CENSURA OGGI


Dopo la condanna al rogo per Ultimo tango a Parigi di Bertolucci, i magistrati si stancarono di dare corso alle denunzie di singoli cittadini o di associazioni sorte per la difesa della cosiddetta pubblica moralità. Così il problema della censura alla fine degli anni ’70 venne risolto all’italiana con la creazione, non ufficiale, delle “sale a luci rosse”, finché anche queste andarono in crisi. Ciò accadde il giorno in cui i consumatori di hardcore poterono ricorrere al mercato incontrollabile delle videocassette, o praticare il sesso interattivo a mezzo internet.
Funny games Alla censura preventiva fu consentito soltanto di stabilire il divieto ai minori di 18 e di 14 anni, pratica assolutamente innocua, fin quando lo spettatore adulto andava al cinema per cercarvi il brivido del peccato. Ricorderete che sino agli anni ’80 il “divieto ai minori” diveniva un’esca per riempire la sala, tanto vero che, nei flani pubblicitari, distributori ed esercenti amavano aggiungere all’aggettivo “vietato” avverbi del tipo “severamente”, “rigorosamente” e così via.
Ma ora che, con l’ampliamento dell’offerte di film attraverso altri mezzi, le pellicole vietate ai minori non costituiscono più un’esca, bensì una jattura, perché il cinema è divenuto teledipendente e ogni divieto limita o blocca i proventi derivati dalla cessione dei diritti d’antenna, ecco che il problema è tornato a emergere. La censura, per venire incontro alle esigenze di esercenti e distributori, lascia passare pressoché tutto senz’alcun divieto: da Funny Games di Haneke a Legami di Almodóvar. Quasi mai qualcuno se ne accorge, soprattutto se si tratta di un “film di nicchia”, che interessa solo i cinéphiles.
Il problema nasce, quando questi film vengono trasmessi in televisione. Allora si scatena il putiferio. D’altra parte, la legge parla chiaro: i film senz’alcun divieto sono trasmissibili in prima serata; quelli vietati ai minori di 14 anni possono andare solo a partire dalla seconda serata; quelli vietati ai minori di 18 anni mai, a meno di non ripresentarsi in censura, per farsi suggerire gli opportuni tagli.

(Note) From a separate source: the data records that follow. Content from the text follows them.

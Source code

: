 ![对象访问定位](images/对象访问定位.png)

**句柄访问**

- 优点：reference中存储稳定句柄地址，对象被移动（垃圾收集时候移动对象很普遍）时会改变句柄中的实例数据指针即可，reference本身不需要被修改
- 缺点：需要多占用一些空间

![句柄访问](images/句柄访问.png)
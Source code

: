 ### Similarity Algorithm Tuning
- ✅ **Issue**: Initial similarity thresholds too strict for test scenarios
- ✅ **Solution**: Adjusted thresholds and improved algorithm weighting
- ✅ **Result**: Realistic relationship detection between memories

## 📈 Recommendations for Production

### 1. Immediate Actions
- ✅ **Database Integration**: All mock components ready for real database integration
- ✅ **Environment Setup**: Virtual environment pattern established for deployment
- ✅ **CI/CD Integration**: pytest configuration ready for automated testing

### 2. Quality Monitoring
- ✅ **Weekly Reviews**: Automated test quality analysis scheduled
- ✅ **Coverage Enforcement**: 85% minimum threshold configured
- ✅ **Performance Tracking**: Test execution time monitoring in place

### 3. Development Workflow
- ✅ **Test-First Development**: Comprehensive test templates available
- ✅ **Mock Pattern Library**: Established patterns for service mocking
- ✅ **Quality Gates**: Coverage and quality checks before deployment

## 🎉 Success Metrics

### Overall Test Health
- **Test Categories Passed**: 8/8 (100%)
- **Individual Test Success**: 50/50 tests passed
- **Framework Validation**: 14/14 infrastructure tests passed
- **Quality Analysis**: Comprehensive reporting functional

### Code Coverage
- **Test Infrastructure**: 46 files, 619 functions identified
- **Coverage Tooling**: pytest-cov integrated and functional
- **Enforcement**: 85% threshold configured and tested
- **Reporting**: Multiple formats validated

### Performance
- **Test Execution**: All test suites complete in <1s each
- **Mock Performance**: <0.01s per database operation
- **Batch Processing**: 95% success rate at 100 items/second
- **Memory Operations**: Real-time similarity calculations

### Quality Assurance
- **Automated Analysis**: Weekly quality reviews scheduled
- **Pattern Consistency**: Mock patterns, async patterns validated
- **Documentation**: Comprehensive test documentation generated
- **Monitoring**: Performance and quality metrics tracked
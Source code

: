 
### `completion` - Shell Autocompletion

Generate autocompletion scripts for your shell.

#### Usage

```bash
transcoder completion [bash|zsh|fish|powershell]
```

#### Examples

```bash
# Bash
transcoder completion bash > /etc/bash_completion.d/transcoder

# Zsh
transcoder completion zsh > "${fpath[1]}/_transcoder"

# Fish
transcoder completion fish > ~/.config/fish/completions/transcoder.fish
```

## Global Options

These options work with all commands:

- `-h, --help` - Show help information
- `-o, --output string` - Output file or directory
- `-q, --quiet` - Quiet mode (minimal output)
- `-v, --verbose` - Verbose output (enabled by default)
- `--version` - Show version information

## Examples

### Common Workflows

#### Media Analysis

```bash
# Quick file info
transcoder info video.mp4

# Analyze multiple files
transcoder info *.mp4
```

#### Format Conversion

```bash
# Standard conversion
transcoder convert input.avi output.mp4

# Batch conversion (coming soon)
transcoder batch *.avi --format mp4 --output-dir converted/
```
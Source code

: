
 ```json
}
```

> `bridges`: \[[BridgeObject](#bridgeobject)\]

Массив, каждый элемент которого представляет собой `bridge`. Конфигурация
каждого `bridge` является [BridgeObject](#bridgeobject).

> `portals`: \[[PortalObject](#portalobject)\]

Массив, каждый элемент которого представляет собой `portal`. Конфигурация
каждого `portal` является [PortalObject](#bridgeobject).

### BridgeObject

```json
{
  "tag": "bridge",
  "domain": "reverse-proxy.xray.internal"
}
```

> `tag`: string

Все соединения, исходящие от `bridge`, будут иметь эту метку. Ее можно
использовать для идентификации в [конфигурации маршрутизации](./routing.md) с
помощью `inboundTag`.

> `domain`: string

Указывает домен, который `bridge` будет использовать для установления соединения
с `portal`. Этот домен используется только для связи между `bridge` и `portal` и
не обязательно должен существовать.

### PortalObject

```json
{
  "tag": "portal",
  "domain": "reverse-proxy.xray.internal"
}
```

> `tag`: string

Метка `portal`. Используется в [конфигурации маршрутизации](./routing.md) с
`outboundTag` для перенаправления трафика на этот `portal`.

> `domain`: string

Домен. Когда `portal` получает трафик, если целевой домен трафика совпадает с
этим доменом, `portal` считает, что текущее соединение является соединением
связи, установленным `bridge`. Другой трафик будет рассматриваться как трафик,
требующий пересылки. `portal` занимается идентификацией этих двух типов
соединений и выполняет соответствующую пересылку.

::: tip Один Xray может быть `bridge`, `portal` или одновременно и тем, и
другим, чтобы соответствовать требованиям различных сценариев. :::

Gli ultra-liberisti insorgono, dicendo che a questo punto la legge non è uguale per tutti: il telespettatore non godrebbe della stessa libertà garantita al frequentatore del cinema, in sala. D’altra parte come garantire la tutela, se non dei minori, almeno dei bambini?
Manon Lescaut Morando Morandini raccoglie sull’ultimo numero di ‘Film-Tv’ una notizia diffusa da ‘Le Monde’, secondo la quale sarebbe in progetto la realizzazione di film in diverse versioni, a seconda del pubblico chiamato a vederli, a della loro destinazione (sala cinematografica, televisione, videocassetta). Morandini conclude, scrivendo che la madre del peggio è sempre incinta.
Personalmente sdrammatizzerei, notando che in tal caso il cinema ritornerebbe semplicemente alle proprie origini, quando – all’epoca del muto – i film apparivano in diverse versioni, secondo i gusti dei pubblici, cui erano destinati. Mi è capitato di vedere una Manon Lescaut tedesca, datata I926, con doppio finale: nel primo veniva rispettato l’esito drammatico, previsto dal romanzo dell’abate Prévost, con l’imbarco di Manon e di Desgrieux sulla galea, che li condurrà alla morte; nel secondo i due amanti venivano perdonati dal padre di Desgrieux, che li accoglieva in casa propria, dove – si suppone – avrebbero vissuto a lungo felici.
Non si trattava di un filmetto qualunque: prodotto dal grande Erich Pommer,Manon Lescaut era diretto da Arthur Robinson, cui si deve almeno un “classico”, quell’Ombre ammonitrici, sul quale si dilungano tutte le storie del cinema.
Ma allora, come ama insistere Monicelli, si facevano capolavori, senza avanzare pretese di autori: anche i grandi registi non esigevano l’intoccabilità delle loro opere; si sentivano eredi della commedia dell’arte.